### The task
Among the entries below, please repeat exactly and only the lines from the line containing "the left input." to the line containing "Type inference is", both lines included.

### Records from a collection
########################################
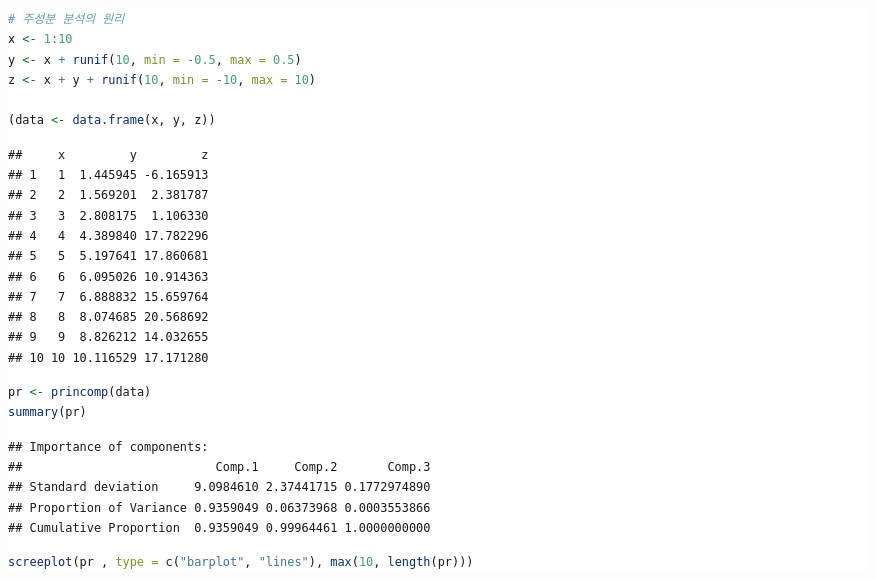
 ``` r
# 주성분 분석의 원리
x <- 1:10
y <- x + runif(10, min = -0.5, max = 0.5)
z <- x + y + runif(10, min = -10, max = 10)

(data <- data.frame(x, y, z))
```

    ##     x         y         z
    ## 1   1  1.445945 -6.165913
    ## 2   2  1.569201  2.381787
    ## 3   3  2.808175  1.106330
    ## 4   4  4.389840 17.782296
    ## 5   5  5.197641 17.860681
    ## 6   6  6.095026 10.914363
    ## 7   7  6.888832 15.659764
    ## 8   8  8.074685 20.568692
    ## 9   9  8.826212 14.032655
    ## 10 10 10.116529 17.171280

``` r
pr <- princomp(data)
summary(pr)
```

    ## Importance of components:
    ##                           Comp.1     Comp.2       Comp.3
    ## Standard deviation     9.0984610 2.37441715 0.1772974890
    ## Proportion of Variance 0.9359049 0.06373968 0.0003553866
    ## Cumulative Proportion  0.9359049 0.99964461 1.0000000000

``` r
screeplot(pr , type = c("barplot", "lines"), max(10, length(pr)))
```
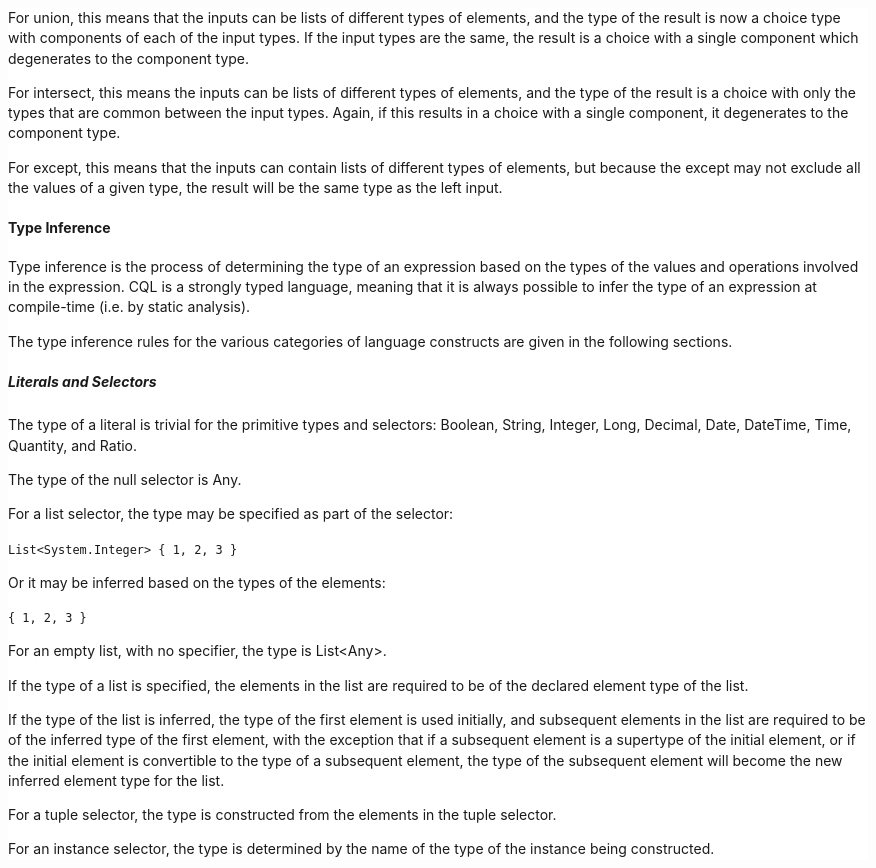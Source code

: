 For <span class="kw">union</span>, this means that the inputs can be lists of different types of elements, and the type of the result is now a choice type with components of each of the input types. If the input types are the same, the result is a choice with a single component which degenerates to the component type.

For <span class="kw">intersect</span>, this means the inputs can be lists of different types of elements, and the type of the result is a choice with only the types that are common between the input types. Again, if this results in a choice with a single component, it degenerates to the component type.

For <span class="kw">except</span>, this means that the inputs can contain lists of different types of elements, but because the except may not exclude all the values of a given type, the result will be the same type as the left input.

#### Type Inference

Type inference is the process of determining the type of an expression based on the types of the values and operations involved in the expression. CQL is a strongly typed language, meaning that it is always possible to infer the type of an expression at compile-time (i.e. by static analysis).

The type inference rules for the various categories of language constructs are given in the following sections.

##### Literals and Selectors

The type of a literal is trivial for the primitive types and selectors: <span class="id">Boolean</span>, <span class="id">String</span>, <span class="id">Integer</span>, <span class="id">Long</span>, <span class="id">Decimal</span>, <span class="id">Date</span>, <span class="id">DateTime</span>, <span class="id">Time</span>, <span class="id">Quantity</span>, and <span class="id">Ratio</span>.

The type of the null selector is Any.

For a list selector, the type may be specified as part of the selector:

```cql
List<System.Integer> { 1, 2, 3 }
```

Or it may be inferred based on the types of the elements:

```cql
{ 1, 2, 3 }
```

For an empty list, with no specifier, the type is List\<Any>.

If the type of a list is specified, the elements in the list are required to be of the declared element type of the list.

If the type of the list is inferred, the type of the first element is used initially, and subsequent elements in the list are required to be of the inferred type of the first element, with the exception that if a subsequent element is a supertype of the initial element, or if the initial element is convertible to the type of a subsequent element, the type of the subsequent element will become the new inferred element type for the list.

For a tuple selector, the type is constructed from the elements in the tuple selector.

For an instance selector, the type is determined by the name of the type of the instance being constructed.
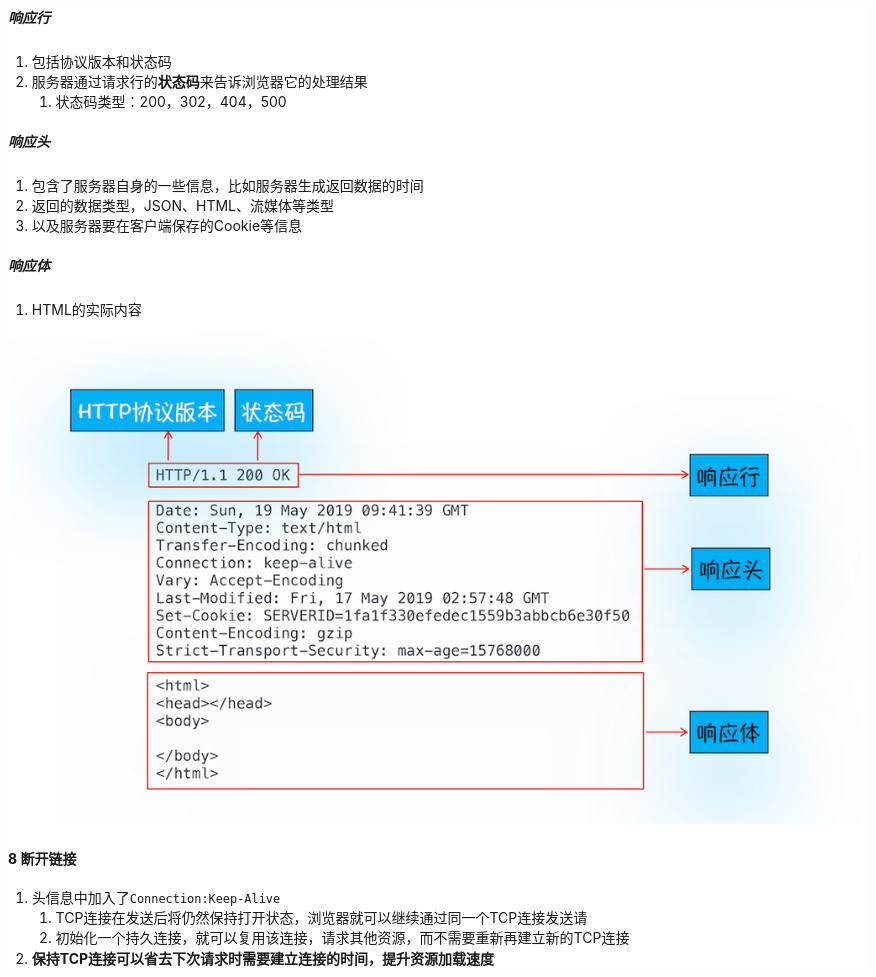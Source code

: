 
##### 响应行

1. 包括协议版本和状态码
2. 服务器通过请求行的**状态码**来告诉浏览器它的处理结果
   1. 状态码类型：200，302，404，500



##### 响应头

1. 包含了服务器自身的一些信息，比如服务器生成返回数据的时间
2. 返回的数据类型，JSON、HTML、流媒体等类型
3. 以及服务器要在客户端保存的Cookie等信息



##### 响应体

1. HTML的实际内容

![服务器响应的数据](images/服务器响应的数据.png)



#### 8 断开链接

1. 头信息中加入了`Connection:Keep-Alive `
   1.  TCP连接在发送后将仍然保持打开状态，浏览器就可以继续通过同一个TCP连接发送请
   2. 初始化一个持久连接，就可以复用该连接，请求其他资源，而不需要重新再建立新的TCP连接
2. **保持TCP连接可以省去下次请求时需要建立连接的时间，提升资源加载速度**
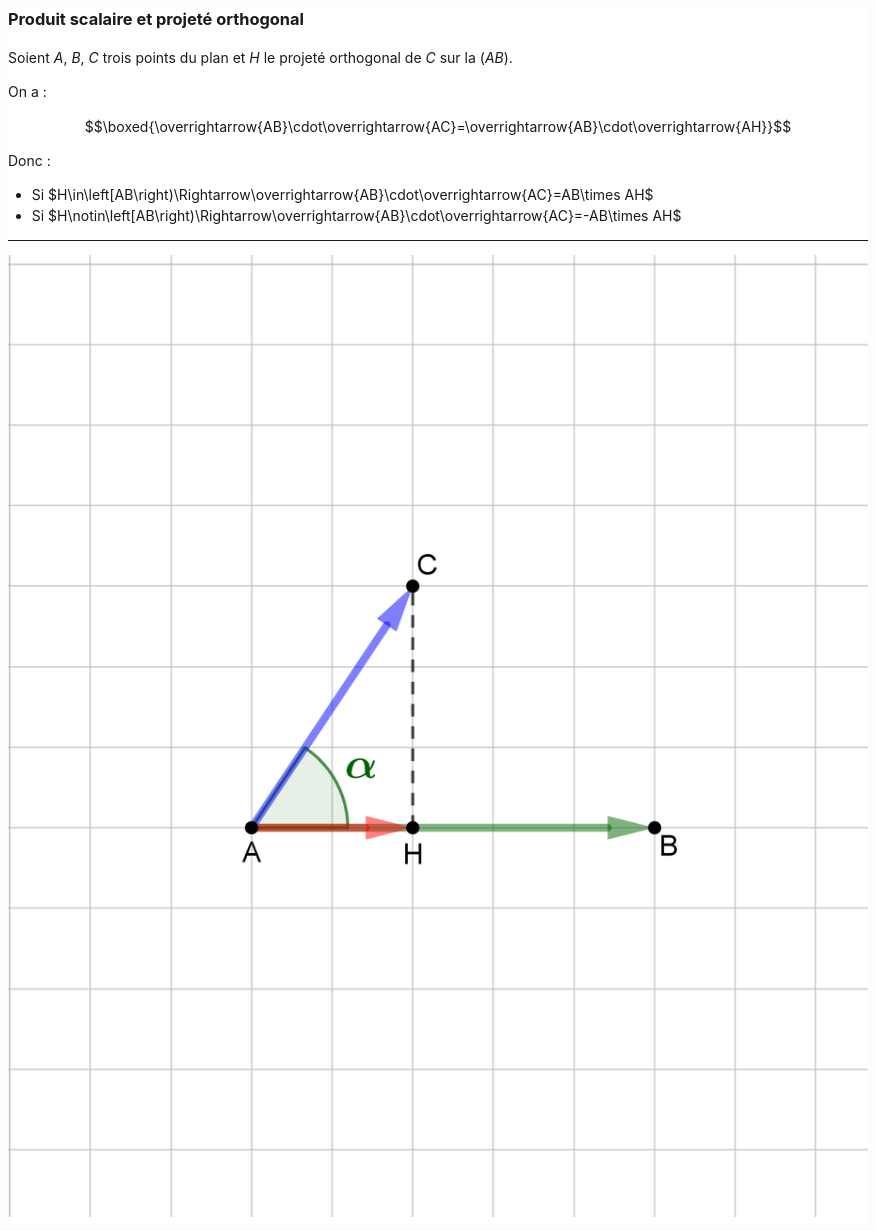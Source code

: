 ### Produit scalaire et projeté orthogonal

Soient $A$, $B$, $C$ trois points du plan et $H$ le projeté orthogonal de $C$ sur la $(AB)$.

On a :

$$\boxed{\overrightarrow{AB}\cdot\overrightarrow{AC}=\overrightarrow{AB}\cdot\overrightarrow{AH}}$$

Donc :

* Si $H\in\left[AB\right)\Rightarrow\overrightarrow{AB}\cdot\overrightarrow{AC}=AB\times AH$
* Si $H\notin\left[AB\right)\Rightarrow\overrightarrow{AB}\cdot\overrightarrow{AC}=-AB\times AH$

---

![bg cover right:36%](img/17.png)
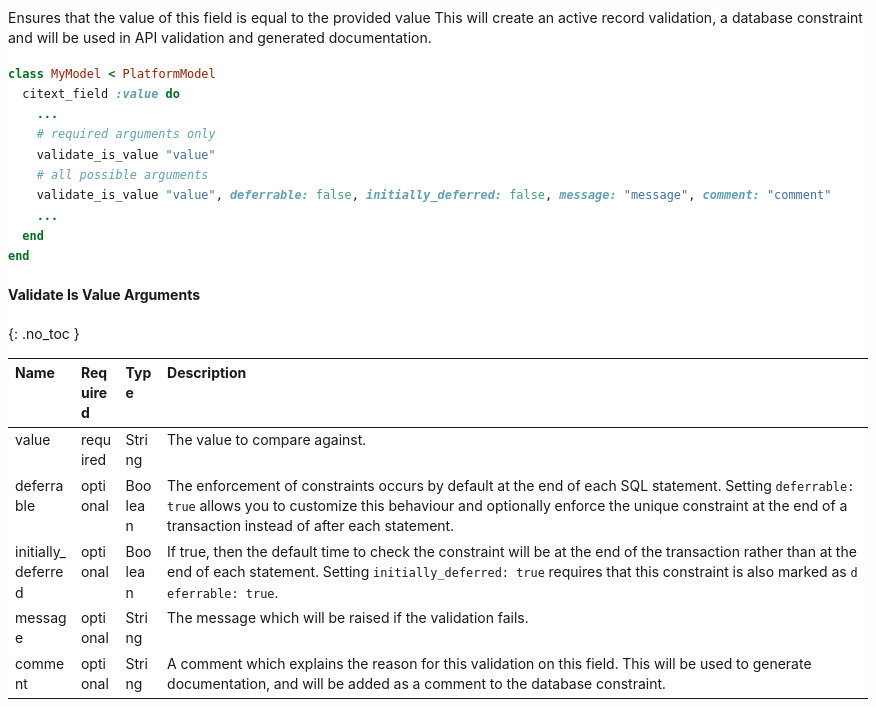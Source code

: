 Ensures that the value of this field is equal to the provided value
This will create an active record validation, a database
constraint and will be used in API validation and generated
documentation.

```ruby
class MyModel < PlatformModel
  citext_field :value do
    ...
    # required arguments only
    validate_is_value "value"
    # all possible arguments
    validate_is_value "value", deferrable: false, initially_deferred: false, message: "message", comment: "comment"
    ...
  end
end
```

#### Validate Is Value Arguments
{: .no_toc }

| Name | Required | Type | Description |
|:---|:---|:---|:---|
| value | required | String | The value to compare against. |
| deferrable | optional | Boolean | The enforcement of constraints occurs by default at the end of each SQL statement. Setting `deferrable: true` allows you to customize this behaviour and optionally enforce the unique constraint at the end of a transaction instead of after each statement. |
| initially_deferred | optional | Boolean | If true, then the default time to check the constraint will be at the end of the transaction rather than at the end of each statement.  Setting `initially_deferred: true` requires that this constraint is also marked as `deferrable: true`. |
| message | optional | String | The message which will be raised if the validation fails. |
| comment | optional | String | A comment which explains the reason for this validation on this field. This will be used to generate documentation, and will be added as a comment to the database constraint. |
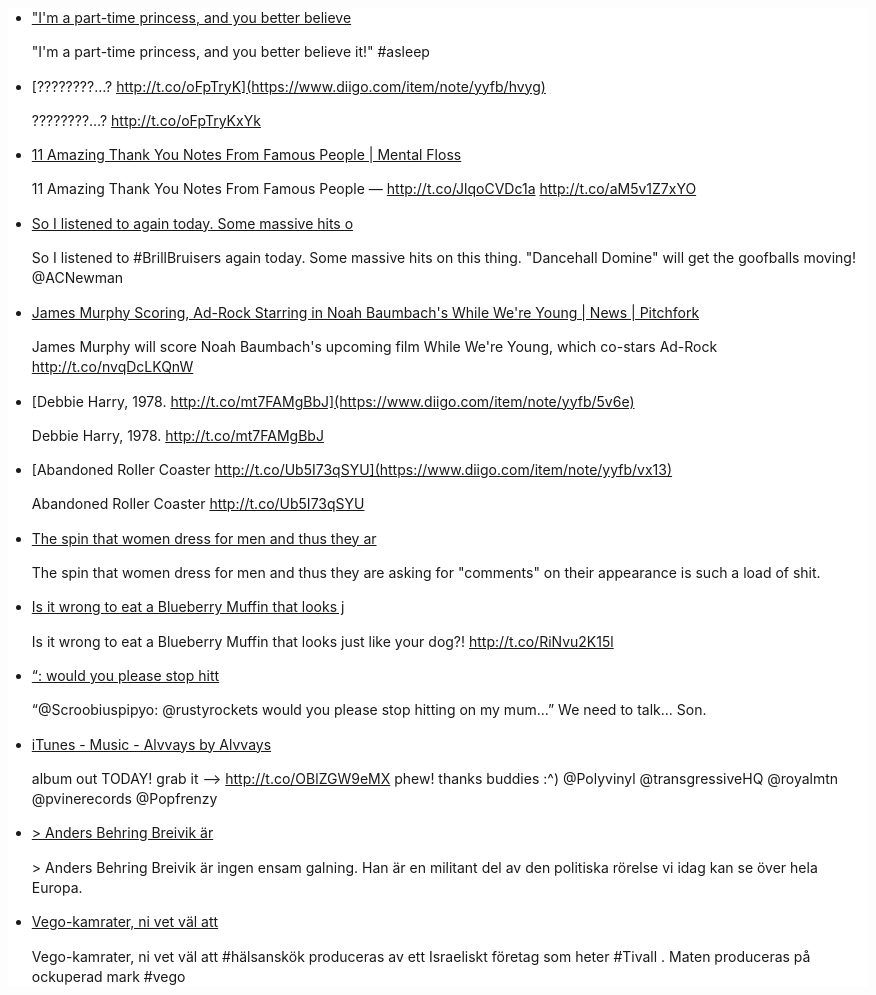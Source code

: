 - ["I'm a part-time princess, and you better believe](https://www.diigo.com/item/note/yyfb/2n7j)
    
    
    "I'm a part-time princess, and you better believe it!" #asleep
    
- [????????…? http://t.co/oFpTryK](https://www.diigo.com/item/note/yyfb/hvyg)
    
    ????????…? http://t.co/oFpTryKxYk
    
- [11 Amazing Thank You Notes From Famous People | Mental Floss](http://mentalfloss.com/article/29959/11-amazing-thank-you-notes-famous-people)
    
    11 Amazing Thank You Notes From Famous People — http://t.co/JlqoCVDc1a http://t.co/aM5v1Z7xYO
    
- [So I listened to again today. Some massive hits o](https://www.diigo.com/item/note/yyfb/tq80)
    
    
    So I listened to #BrillBruisers again today. Some massive hits on this thing. "Dancehall Domine" will get the goofballs moving! @ACNewman
    
- [James Murphy Scoring, Ad-Rock Starring in Noah Baumbach's While We're Young | News | Pitchfork](http://pitchfork.com/news/55996-james-murphy-scoring-ad-rock-starring-in-noah-baumbachs-while-were-young/)
    
    James Murphy will score Noah Baumbach's upcoming film While We're Young, which co-stars Ad-Rock http://t.co/nvqDcLKQnW
    
- [Debbie Harry, 1978. http://t.co/mt7FAMgBbJ](https://www.diigo.com/item/note/yyfb/5v6e)
    
    Debbie Harry, 1978. http://t.co/mt7FAMgBbJ
    
- [Abandoned Roller Coaster http://t.co/Ub5I73qSYU](https://www.diigo.com/item/note/yyfb/vx13)
    
    Abandoned Roller Coaster http://t.co/Ub5I73qSYU
    
- [The spin that women dress for men and thus they ar](https://www.diigo.com/item/note/yyfb/62e4)
    
    The spin that women dress for men and thus they are asking for "comments" on their appearance is such a load of shit.
    
- [Is it wrong to eat a Blueberry Muffin that looks j](https://www.diigo.com/item/note/yyfb/a32p)
    
    Is it wrong to eat a Blueberry Muffin that looks just like your dog?! http://t.co/RiNvu2K15l
    
- [“: would you please stop hitt](https://www.diigo.com/item/note/yyfb/ktj4)
    
    “@Scroobiuspipyo: @rustyrockets would you please stop hitting on my mum...” We need to talk... Son.
    
- [iTunes - Music - Alvvays by Alvvays](https://itunes.apple.com/us/album/alvvays/id877969472?ign-mpt=uo%3D4)
    
    album out TODAY! grab it --> http://t.co/OBlZGW9eMX phew! thanks buddies :^) @Polyvinyl @transgressiveHQ @royalmtn @pvinerecords @Popfrenzy
    
- [\> Anders Behring Breivik är](https://www.diigo.com/item/note/yyfb/tps2)
    
    \> Anders Behring Breivik är ingen ensam galning. Han är en militant del av den politiska rörelse vi idag kan se över hela Europa.
    
- [Vego-kamrater, ni vet väl att](https://www.diigo.com/item/note/yyfb/jckp)
    
    
    Vego-kamrater, ni vet väl att #hälsanskök produceras av ett Israeliskt företag som heter #Tivall . Maten produceras på ockuperad mark #vego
########################################
### Solution to the exercise
For <span class="kw">except</span>, this means that the inputs can contain lists of different types of elements, but because the except may not exclude all the values of a given type, the result will be the same type as the left input.

#### Type Inference

Type inference is the process of determining the type of an expression based on the types of the values and operations involved in the expression. CQL is a strongly typed language, meaning that it is always possible to infer the type of an expression at compile-time (i.e. by static analysis).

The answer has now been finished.